In einem unweit vom Rabenhof gelegenen Pub, das nicht schlecht in das zwischenweltige Stück passen würde, erzählt Marold, Jahrgang 1968, im Extrastüberl von ihrer Ausbildung. Klassischer Gesang und «musikalisches Unterhaltungstheater» am Konservatorium der Stadt Wien. Letzteres ein wirklich schöner Begriff und nicht die schlechteste Definition dafür, was «Hafen Wien» eigentlich ist. Unterhaltung ist dabei generell der rote Faden, der sich durch die Arbeit der Künstlerin zieht. Durch TV-Auftritte – «Was gibt es Neues?» oder «Dancing Stars» – weithin bekannt, ist Eva Maria Marold seit 2004 freiberuflich unterwegs. Theater, Fernsehen, Solo-Programme (zuletzt/aktuell «Working Mom»).
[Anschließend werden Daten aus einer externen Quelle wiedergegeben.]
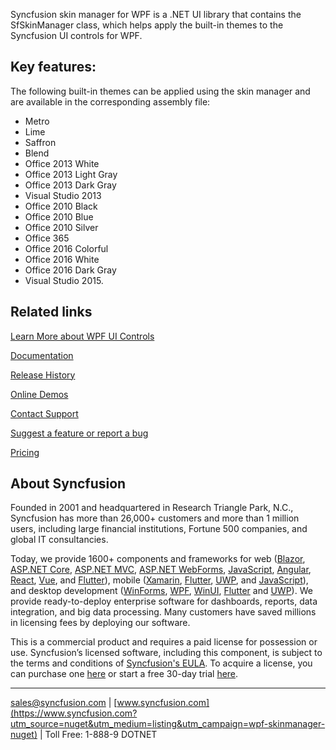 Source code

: Syncfusion skin manager for WPF is a .NET UI library that contains the SfSkinManager class, which helps apply the built-in themes to the Syncfusion UI controls for WPF.

## Key features:

The following built-in themes can be applied using the skin manager and are available in the corresponding assembly file: 
* Metro
* Lime
* Saffron
* Blend
* Office 2013 White
* Office 2013 Light Gray
* Office 2013 Dark Gray
* Visual Studio 2013
* Office 2010 Black
* Office 2010 Blue
* Office 2010 Silver
* Office 365
* Office 2016 Colorful
* Office 2016 White
* Office 2016 Dark Gray
* Visual Studio 2015.

## Related links
[Learn More about WPF UI Controls](https://www.syncfusion.com/wpf-controls?utm_source=nuget&utm_medium=listing&utm_campaign=wpf-skinmanager-nuget)

[Documentation](https://help.syncfusion.com/wpf/themes/getting-started?utm_source=nuget&utm_medium=listing&utm_campaign=wpf-skinmanager-nuget)

[Release History](https://help.syncfusion.com/wpf/release-notes/v19.3.0.48?utm_source=nuget&utm_medium=listing&utm_campaign=wpf-skinmanager-nuget)

[Online Demos](https://github.com/syncfusion/wpf-demos?utm_source=nuget&utm_medium=listing&utm_campaign=wpf-skinmanager-nuget)

[Contact Support](https://www.syncfusion.com/support/directtrac/incidents/newincident/?utm_source=nuget&utm_medium=listing&utm_campaign=wpf-skinmanager-nuget)

[Suggest a feature or report a bug](https://www.syncfusion.com/feedback/wpf?utm_source=nuget&utm_medium=listing&utm_campaign=wpf-skinmanager-nuget)

[Pricing](https://www.syncfusion.com/sales/products/wpf?utm_source=nuget&utm_medium=listing&utm_campaign=wpf-skinmanager-nuget)

## About Syncfusion
Founded in 2001 and headquartered in Research Triangle Park, N.C., Syncfusion has more than 26,000+ customers and more than 1 million users, including large financial institutions, Fortune 500 companies, and global IT consultancies.

Today, we provide 1600+ components and frameworks for web ([Blazor](https://www.syncfusion.com/blazor-components?utm_source=nuget&utm_medium=listing&utm_campaign=wpf-skinmanager-nuget), [ASP.NET Core](https://www.syncfusion.com/aspnet-core-ui-controls?utm_source=nuget&utm_medium=listing&utm_campaign=wpf-skinmanager-nuget), [ASP.NET MVC](https://www.syncfusion.com/aspnet-mvc-ui-controls?utm_source=nuget&utm_medium=listing&utm_campaign=wpf-skinmanager-nuget), [ASP.NET WebForms](https://www.syncfusion.com/jquery/aspnet-webforms-ui-controls?utm_source=nuget&utm_medium=listing&utm_campaign=wpf-skinmanager-nuget), [JavaScript](https://www.syncfusion.com/javascript-ui-controls?utm_source=nuget&utm_medium=listing&utm_campaign=wpf-skinmanager-nuget), [Angular](https://www.syncfusion.com/angular-ui-components?utm_source=nuget&utm_medium=listing&utm_campaign=wpf-skinmanager-nuget), [React](https://www.syncfusion.com/react-ui-components?utm_source=nuget&utm_medium=listing&utm_campaign=wpf-skinmanager-nuget), [Vue](https://www.syncfusion.com/vue-ui-components?utm_source=nuget&utm_medium=listing&utm_campaign=wpf-skinmanager-nuget), and [Flutter](https://www.syncfusion.com/flutter-widgets?utm_source=nuget&utm_medium=listing&utm_campaign=wpf-skinmanager-nuget)), mobile ([Xamarin](https://www.syncfusion.com/xamarin-ui-controls?utm_source=nuget&utm_medium=listing&utm_campaign=wpf-skinmanager-nuget), [Flutter](https://www.syncfusion.com/flutter-widgets?utm_source=nuget&utm_medium=listing&utm_campaign=wpf-skinmanager-nuget), [UWP](https://www.syncfusion.com/uwp-ui-controls?utm_source=nuget&utm_medium=listing&utm_campaign=wpf-skinmanager-nuget), and [JavaScript](https://www.syncfusion.com/javascript-ui-controls?utm_source=nuget&utm_medium=listing&utm_campaign=wpf-skinmanager-nuget)), and desktop development ([WinForms](https://www.syncfusion.com/winforms-ui-controls?utm_source=nuget&utm_medium=listing&utm_campaign=wpf-skinmanager-nuget), [WPF](https://www.syncfusion.com/wpf-ui-controls?utm_source=nuget&utm_medium=listing&utm_campaign=wpf-skinmanager-nuget), [WinUI](https://www.syncfusion.com/winui-controls?utm_source=nuget&utm_medium=listing&utm_campaign=wpf-skinmanager-nuget), [Flutter](https://www.syncfusion.com/flutter-widgets?utm_source=nuget&utm_medium=listing&utm_campaign=wpf-skinmanager-nuget) and [UWP](https://www.syncfusion.com/uwp-ui-controls?utm_source=nuget&utm_medium=listing&utm_campaign=wpf-skinmanager-nuget)). We provide ready-to-deploy enterprise software for dashboards, reports, data integration, and big data processing. Many customers have saved millions in licensing fees by deploying our software.


This is a commercial product and requires a paid license for possession or use. Syncfusion’s licensed software, including this component, is subject to the terms and conditions of [Syncfusion's EULA](https://www.syncfusion.com/eula/es/?utm_source=nuget&utm_medium=listing&utm_campaign=wpf-skinmanager-nuget). To acquire a license, you can purchase one [here]( https://www.syncfusion.com/sales/products?utm_source=nuget&utm_medium=listing&utm_campaign=wpf-skinmanager-nuget) or start a free 30-day trial [here](https://www.syncfusion.com/account/manage-trials/start-trials?utm_source=nuget&utm_medium=listing&utm_campaign=wpf-skinmanager-nuget).

___

[sales@syncfusion.com](mailto:sales@syncfusion.com?Subject=Syncfusion%20SkinManager%20WPF-%20NuGet) | [www.syncfusion.com](https://www.syncfusion.com?utm_source=nuget&utm_medium=listing&utm_campaign=wpf-skinmanager-nuget) | Toll Free: 1-888-9 DOTNET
Die Mutter zweier Kinder, die deren und ihre eigene Privatsphäre zu behüten versteht, verwaltet die eigene Karriere selbst und hat gelernt, ob eines noch recht überschaubaren Terminkalenders für das Jahr 2014 im Herbst 2013 eben nicht in Panik zu verfallen. «Mir wird schnö fad», begründet sie die Entscheidung gegen ein geregelteres Leben als fixes Ensemble-Mitglied und rekapituliert, wie sie immer wieder «in Sachen einirutscht». Am Anfang der Rolle in «Hafen Wien» stand ein Anruf von Thomas Gratzer: «Hast Zeit, wir haben da was.»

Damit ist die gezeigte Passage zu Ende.